Из такого шаткого положения Македонию вывел отец Александра Великого, молодой царь Филипп, вступивший на престол в 360 году, сначала в качестве опекуна своего несовершеннолетнего племянника. Филиппа окружали враги, можно сказать, со всех сторон. Но, благодаря ловкой политике, а также блестящим победам в открытом поле, ему удалось в короткие время очистить Македонию от всех врагов, а затем, но на этот раз с большим успехом, продолжить политику Архелая. Основою силы Филиппа была созданная им новая военная организация; он преобразовал старинную кавалерию, состоявшую из македонской знати, в правильные кавалерийские полки, организовал, наряду с ними, посредством набора из сельского населения, пехоту - тяжело- и легковооруженную; все это войско обучено было тем тактическим приемам, которые Филипп усвоил у известного фиванского полководца и государственного деятеля Эпамидонта в то время, когда он, юношей, прожил, в течение трех дет, в качестве заложника в доме Эпамидонта. Задачи, к которым стремился Филипп, были намечены им с определенной ясностью: держать в повиновении окружавшие Македонию варварские племена, добиться обладания морским берегом, занятым жителями Халкидики и афинянами, и тем самым обезопасить независимость Македонии, а затем, достигнув этого, стремиться расширить свою власть во всех направлениях и, вместе с тем, поднять свой народ до уровня греческой культуры.

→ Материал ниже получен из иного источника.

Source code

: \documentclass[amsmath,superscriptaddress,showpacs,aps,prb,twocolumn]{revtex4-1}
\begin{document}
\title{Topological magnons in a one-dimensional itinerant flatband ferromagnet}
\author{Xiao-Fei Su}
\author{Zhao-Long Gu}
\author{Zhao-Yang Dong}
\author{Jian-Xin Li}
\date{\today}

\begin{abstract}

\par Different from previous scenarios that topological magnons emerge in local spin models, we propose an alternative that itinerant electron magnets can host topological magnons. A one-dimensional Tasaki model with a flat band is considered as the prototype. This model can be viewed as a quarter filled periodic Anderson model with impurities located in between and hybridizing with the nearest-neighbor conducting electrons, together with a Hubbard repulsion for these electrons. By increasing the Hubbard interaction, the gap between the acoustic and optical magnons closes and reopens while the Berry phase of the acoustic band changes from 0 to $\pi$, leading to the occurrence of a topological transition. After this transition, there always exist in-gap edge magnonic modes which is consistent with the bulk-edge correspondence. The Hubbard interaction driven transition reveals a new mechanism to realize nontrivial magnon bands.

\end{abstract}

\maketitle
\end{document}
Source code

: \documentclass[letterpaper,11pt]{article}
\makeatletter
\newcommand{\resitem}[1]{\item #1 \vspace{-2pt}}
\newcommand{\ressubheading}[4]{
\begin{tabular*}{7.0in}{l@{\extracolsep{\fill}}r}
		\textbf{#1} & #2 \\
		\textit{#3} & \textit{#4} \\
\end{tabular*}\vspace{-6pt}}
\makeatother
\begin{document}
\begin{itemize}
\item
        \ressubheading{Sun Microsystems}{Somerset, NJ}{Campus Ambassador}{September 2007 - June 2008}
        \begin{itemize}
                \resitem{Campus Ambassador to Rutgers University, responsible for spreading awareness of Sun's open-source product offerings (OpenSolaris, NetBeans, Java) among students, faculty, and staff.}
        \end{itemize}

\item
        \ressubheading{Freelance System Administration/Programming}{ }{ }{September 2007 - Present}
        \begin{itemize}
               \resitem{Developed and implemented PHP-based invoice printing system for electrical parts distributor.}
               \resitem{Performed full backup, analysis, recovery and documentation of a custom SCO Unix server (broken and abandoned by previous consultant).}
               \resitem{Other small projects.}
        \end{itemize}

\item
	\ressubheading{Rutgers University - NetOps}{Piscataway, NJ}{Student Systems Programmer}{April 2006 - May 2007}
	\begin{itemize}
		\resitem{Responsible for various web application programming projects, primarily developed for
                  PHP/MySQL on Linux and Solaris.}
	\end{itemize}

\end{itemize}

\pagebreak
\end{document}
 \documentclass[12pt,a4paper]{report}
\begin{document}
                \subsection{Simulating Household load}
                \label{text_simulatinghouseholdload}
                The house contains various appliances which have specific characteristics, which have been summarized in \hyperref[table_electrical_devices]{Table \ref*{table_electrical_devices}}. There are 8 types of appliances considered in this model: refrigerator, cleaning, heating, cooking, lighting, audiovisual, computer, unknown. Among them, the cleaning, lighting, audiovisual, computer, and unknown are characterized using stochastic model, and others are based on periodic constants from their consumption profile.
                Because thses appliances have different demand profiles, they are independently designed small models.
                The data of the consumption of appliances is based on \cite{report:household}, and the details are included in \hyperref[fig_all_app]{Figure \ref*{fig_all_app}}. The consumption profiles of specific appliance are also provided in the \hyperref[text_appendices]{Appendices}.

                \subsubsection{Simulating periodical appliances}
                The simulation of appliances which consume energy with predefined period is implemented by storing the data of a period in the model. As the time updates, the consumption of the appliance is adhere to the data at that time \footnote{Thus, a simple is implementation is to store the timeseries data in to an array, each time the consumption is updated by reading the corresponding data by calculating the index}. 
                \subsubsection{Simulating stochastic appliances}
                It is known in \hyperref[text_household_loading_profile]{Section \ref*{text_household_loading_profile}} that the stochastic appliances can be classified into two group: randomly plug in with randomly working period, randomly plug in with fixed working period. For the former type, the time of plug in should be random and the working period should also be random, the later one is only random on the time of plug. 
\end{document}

Все эти задачи Филипп, бывший столь же большим дипломатом, как и полководцем, успел разрешить в короткий срок, при чем он замечательно ловко умел пользоваться создавшимся вокруг него положением. После одиннадцатилетней войны с Афинами (357-346), в которой афиняне действовали вяло и не энергично, Филипп овладел всем побережьем Эгейского моря до Мраморного моря. В ближайшие годы Филипп завершил начатое дело: распространил свое господство до Черного моря и Дуная, и обратился в широком масштабе к проведению агрессивной политики в национальном духе. Македонское царство при Филиппе, по мен шей мере, удвоилось в сравнении с прежними его размерами, и македоняне стали тепе большим народом.
Ясно, в чем заключался центр тяжести политики Филиппа: он стремился получить остов Балканского полуострова и закрепить его за Македонией. Но для того, чтобы обеспечить это положение на будущее время, чтобы придать своему царству значение большого культурного государства, было необходимо приобрести, вместе с тем, и верховенство над южной часть Балканского полуострова, т.е. над Грецией.
Обстоятельства сложились благоприятно для Филиппа: греческий мир был тогда безнадежно растерзан, греческие государства бесконечно враждовали друг с другом, внутри государств происходили беспрерывные революции, всюду шла жесточайшая беспощадная партийная борьба, пути сообщения кишели разбойниками на суше и на море; к этому присоединялась еще позорная зависимость Греции от надменного персидского царя и его сатрапов, которая основывалась, главным образом, на том, что силы греческого народа вместо того, чтобы сплотиться в борьбе против внешней опасности, разрывались и таяли от царившей внутри ненависти и зависти. Все, мало-мальски, материально обеспеченные и культурно образованные элементы греческого общества жаждали появления сильной власти, которая ввела бы порядок и безопасность внутри страны и восстановила престиж нации за ее пределами. Филиппу нужен был только предлог, чтобы достигнуть поставленной им себе цели, и такой предлог нашелся: смуты в Фессалии и ограбление жителями Фокиды, области средней Греции, сокровищ Дельфийского храма. Филипп вмешался в эти дела. Одновременно с войной против Афин он одолел фессалийских тиранов и положил конец, в так наз. Священной войне, государству фокидских наемников; благодаря этому, он на долгое время привязал Фессалию к Македонии, а в средней Греции привлек на свою сторону значительное число приверженцев, образовавших македонскую партию. И в Пелопоннесе к Филиппу примкнула большая часть мелких государств, чтобы, при его помощи, обеспечить себе независимость от притязаний Спарты.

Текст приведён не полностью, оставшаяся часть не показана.